Individual buyers' willingness to venture into stocks was undercut by difficulties in executing trades on the first day of trading on May 18, Facebook's subsequent decline and questions over whether the firm and underwriters selectively disclosed material, nonpublic information.
"If you have a lot of angry people out there, they're going to express their anger in different ways," said Steve Sosnick, risk manager for Timber Hill, the market-making unit of Greenwich-based Interactive Brokers Group Inc. "One of them may be with their feet."
Some retail investors still haven't moved off the sidelines after pulling out of the market during the 2008-09 financial crisis. The Standard & Poor's 500 Index has made no progress in more than a decade, currently trading at levels first seen in 1999 following two bear markets that wiped out about 50 percent from the index. The May 6, 2010, rout known as the flash crash erased $862 billion in less than 20 minutes, undermining confidence in the structure of equity markets.

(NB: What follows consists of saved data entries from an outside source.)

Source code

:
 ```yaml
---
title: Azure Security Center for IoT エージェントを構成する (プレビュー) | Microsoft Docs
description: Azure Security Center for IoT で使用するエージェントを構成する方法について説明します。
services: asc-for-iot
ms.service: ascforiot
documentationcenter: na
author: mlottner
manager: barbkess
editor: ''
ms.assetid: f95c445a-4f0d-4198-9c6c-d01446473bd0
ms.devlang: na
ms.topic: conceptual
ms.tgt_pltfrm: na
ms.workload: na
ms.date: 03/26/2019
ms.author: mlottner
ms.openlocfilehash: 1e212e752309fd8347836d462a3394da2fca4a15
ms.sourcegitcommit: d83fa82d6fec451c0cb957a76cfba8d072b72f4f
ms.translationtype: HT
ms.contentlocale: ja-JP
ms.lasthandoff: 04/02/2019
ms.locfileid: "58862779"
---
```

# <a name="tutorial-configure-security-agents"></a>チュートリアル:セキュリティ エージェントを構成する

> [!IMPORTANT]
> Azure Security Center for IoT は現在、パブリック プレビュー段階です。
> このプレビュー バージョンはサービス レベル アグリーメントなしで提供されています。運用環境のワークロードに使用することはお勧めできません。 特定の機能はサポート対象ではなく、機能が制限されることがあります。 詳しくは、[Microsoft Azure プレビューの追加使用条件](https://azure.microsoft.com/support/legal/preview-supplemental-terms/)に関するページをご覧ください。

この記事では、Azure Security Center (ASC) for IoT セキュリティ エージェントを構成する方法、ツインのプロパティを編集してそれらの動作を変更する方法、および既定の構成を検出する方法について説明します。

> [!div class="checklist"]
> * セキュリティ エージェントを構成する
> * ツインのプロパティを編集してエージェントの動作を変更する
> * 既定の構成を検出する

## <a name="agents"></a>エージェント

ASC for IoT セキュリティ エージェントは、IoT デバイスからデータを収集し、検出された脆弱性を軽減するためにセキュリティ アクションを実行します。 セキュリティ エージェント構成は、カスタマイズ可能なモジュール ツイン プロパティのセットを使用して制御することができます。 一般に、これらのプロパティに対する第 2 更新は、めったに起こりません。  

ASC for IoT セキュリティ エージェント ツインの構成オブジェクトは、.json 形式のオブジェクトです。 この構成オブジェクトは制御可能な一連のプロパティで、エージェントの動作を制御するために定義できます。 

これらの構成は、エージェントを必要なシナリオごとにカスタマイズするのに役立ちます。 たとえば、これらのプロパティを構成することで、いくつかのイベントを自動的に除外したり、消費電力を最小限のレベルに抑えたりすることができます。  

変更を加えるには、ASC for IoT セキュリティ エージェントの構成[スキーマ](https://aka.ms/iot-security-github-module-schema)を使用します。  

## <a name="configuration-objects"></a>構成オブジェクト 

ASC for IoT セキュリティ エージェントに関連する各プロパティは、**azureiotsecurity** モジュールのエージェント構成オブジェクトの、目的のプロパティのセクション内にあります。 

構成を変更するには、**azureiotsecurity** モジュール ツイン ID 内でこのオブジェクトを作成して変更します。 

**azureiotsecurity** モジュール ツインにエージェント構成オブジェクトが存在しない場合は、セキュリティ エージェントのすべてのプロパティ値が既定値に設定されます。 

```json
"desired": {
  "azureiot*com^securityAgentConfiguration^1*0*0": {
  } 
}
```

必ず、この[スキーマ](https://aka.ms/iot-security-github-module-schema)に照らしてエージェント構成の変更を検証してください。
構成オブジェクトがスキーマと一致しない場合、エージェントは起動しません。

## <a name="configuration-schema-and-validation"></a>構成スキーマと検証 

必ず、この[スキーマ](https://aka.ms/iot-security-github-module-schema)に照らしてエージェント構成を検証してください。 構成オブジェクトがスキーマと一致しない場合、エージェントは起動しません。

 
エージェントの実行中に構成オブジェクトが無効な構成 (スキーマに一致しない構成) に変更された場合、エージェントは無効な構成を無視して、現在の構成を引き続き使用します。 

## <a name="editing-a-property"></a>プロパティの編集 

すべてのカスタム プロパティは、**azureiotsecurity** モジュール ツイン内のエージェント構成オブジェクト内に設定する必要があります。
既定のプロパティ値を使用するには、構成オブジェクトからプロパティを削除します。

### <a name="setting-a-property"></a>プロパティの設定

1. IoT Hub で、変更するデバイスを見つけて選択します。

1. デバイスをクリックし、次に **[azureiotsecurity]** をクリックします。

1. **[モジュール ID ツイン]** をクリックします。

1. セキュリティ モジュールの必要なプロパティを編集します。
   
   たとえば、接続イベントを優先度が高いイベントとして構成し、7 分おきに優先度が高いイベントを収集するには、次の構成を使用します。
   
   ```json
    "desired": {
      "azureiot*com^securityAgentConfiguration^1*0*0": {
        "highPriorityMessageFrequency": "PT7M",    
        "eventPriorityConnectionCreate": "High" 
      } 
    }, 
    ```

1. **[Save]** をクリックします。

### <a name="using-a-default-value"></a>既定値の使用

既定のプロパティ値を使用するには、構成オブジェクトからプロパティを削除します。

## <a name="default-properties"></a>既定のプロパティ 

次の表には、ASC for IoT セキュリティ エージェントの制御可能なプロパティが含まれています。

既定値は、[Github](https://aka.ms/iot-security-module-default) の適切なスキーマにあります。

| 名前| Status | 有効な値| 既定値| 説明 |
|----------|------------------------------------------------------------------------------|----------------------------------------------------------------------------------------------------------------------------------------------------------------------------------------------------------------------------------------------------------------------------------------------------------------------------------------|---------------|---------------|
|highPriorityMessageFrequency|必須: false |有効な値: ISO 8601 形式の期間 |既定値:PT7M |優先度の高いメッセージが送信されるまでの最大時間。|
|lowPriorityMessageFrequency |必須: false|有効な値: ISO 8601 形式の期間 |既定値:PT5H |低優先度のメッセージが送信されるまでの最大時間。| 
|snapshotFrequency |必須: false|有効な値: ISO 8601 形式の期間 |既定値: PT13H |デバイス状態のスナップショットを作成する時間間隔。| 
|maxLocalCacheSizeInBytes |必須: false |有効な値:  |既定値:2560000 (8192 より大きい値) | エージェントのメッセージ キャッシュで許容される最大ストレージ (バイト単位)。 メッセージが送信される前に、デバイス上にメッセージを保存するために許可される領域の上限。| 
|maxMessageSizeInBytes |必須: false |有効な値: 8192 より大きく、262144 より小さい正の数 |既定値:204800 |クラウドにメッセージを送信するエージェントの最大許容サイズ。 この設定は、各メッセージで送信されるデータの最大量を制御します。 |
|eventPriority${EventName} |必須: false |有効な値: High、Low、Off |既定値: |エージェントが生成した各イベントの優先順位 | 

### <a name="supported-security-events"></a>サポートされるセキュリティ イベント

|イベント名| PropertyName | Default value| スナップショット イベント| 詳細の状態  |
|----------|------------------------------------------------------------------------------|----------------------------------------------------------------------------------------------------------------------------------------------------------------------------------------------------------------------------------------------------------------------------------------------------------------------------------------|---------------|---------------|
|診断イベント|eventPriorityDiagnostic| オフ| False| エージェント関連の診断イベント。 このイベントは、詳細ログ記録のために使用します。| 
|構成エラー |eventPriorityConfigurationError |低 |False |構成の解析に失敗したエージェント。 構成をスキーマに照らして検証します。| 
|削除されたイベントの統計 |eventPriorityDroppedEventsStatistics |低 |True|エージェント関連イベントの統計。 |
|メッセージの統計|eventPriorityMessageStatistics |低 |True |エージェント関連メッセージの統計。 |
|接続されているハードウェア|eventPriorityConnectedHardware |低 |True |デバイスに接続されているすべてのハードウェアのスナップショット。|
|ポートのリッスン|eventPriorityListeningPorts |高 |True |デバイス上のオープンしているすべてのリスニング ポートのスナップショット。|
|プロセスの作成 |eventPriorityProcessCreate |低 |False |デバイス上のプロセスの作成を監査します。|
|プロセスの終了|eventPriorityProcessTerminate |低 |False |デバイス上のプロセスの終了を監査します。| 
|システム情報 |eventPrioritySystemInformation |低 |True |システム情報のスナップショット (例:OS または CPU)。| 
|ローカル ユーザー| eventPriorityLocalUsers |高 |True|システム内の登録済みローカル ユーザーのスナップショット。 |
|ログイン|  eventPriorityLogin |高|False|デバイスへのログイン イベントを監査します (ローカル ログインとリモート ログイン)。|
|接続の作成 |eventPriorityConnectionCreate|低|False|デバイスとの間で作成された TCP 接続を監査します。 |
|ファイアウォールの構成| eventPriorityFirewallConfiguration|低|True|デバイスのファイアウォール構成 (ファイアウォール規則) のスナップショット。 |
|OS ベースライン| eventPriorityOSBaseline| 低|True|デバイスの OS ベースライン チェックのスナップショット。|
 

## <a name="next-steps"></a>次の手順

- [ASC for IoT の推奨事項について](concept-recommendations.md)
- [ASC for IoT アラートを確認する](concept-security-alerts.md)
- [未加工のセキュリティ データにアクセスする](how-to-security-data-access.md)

Investors have withdrawn money from mutual funds that invest in U.S. stocks for five straight years as of December, according to the Investment Company Institute, a Washington- based trade group. U.S. households held about $8.1 trillion in corporate equities at the end of 2011, about 16 percent less than the $9.6 trillion they held in 2007, according to Federal Reserve data released in March.
Increased volatility, high correlation among stocks and the flash crash are among a "whole basket-load of things" that have caused retail investors to be skeptical for several years, said Ron Sloan, who oversees about $11 billion as chief investment officer of the U.S. core equity team for Atlanta- based fund manager Invesco. "This is just the icing on the cake."
Said Patricia Arroyo, 53, a psychologist and executive coach in Boston who manages her own investments: "What shakes my investor confidence more than the glitches is to see all the institutional investors, insiders and favored clients get all the advantages in these situations."